In the wake of Fukushima, Germany, Japan, and Scotland are moving away from nuclear power towards renewable energy. Germany plans to shut down their 17 nuclear reactors and replace them with wind and solar power. In effect, the European economic powerhouse is reconstructing its entire power generating system. Japan will have turned off all their nuclear reactors by May. The Japanese government may wish the plants were open, but their populace clearly doesn’t. The slack will be taken up first by coal and natural gas, with long-term plans towards renewable energy to be announced soon. Scotland is on track to have 100% renewable energy by 2020 due to their massive wind, wave, and tidal power.
Meanwhile, here in the United States, we argue continually about power much like everything else, it seems. Why can Germany and Scotland achieve consensus on energy and move forward, while bickering, NIMBYs, and ideological opposition continues to block formation of a coherent energy plan here? Japan is also moving towards reliance on renewables, even if their government is doing so a bit grudgingly.

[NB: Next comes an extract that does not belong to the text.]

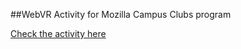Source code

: 
##WebVR Activity for Mozilla Campus Clubs program

[Check the activity here](https://mozillacampusclubs.github.io/Build-a-Virtual-World/)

To demonstrate how Neanderthal the US is when it comes to energy, our country still has no offshore wind farms. That’s right, not a single turbine. Scotland and Germany already have serious offshore wind farms and there is a German plan going forward to install truly massive amounts of offshore wind. Japan has limited offshore turbines, but is at least trying. Texas will probably be the first in the US to have offshore wind. Liberals love to squeal about Texas, but that state gets it when it comes to energy and always has.
Recent events may force the issue in California and the rest of the country. The aging San Onofre Nuclear Generating Station in San Diego County is now closed indefinitely. A tube leak and resultant escape of a small amount of radioactive steam haled the plant for two months. Further inspections showed that hundreds of tubes have unusual, unexpected, and excessive wear. The Nuclear Regulatory Commission has ordered the plant closed. No one knows when, or even if, it will re-open. As a result, there could be power shortages in the region this summer. San Onofre generates 2 gigawatts, enough energy for 1.4 million homes. Replacement power will have to be found in the meantime, and officials are scrambling to find options.
Yes, nuclear power is completely reliable 99.99999 per cent of the time. But that last 0.00001 percent can be really problematic. Just ask the folks who live around Fukushima. Plus, there’s the continuing problem of how to store the radioactive waste. If Germany and Scotland can move towards 100% renewable energy, so can the United States. But we need to stop arguing about energy first.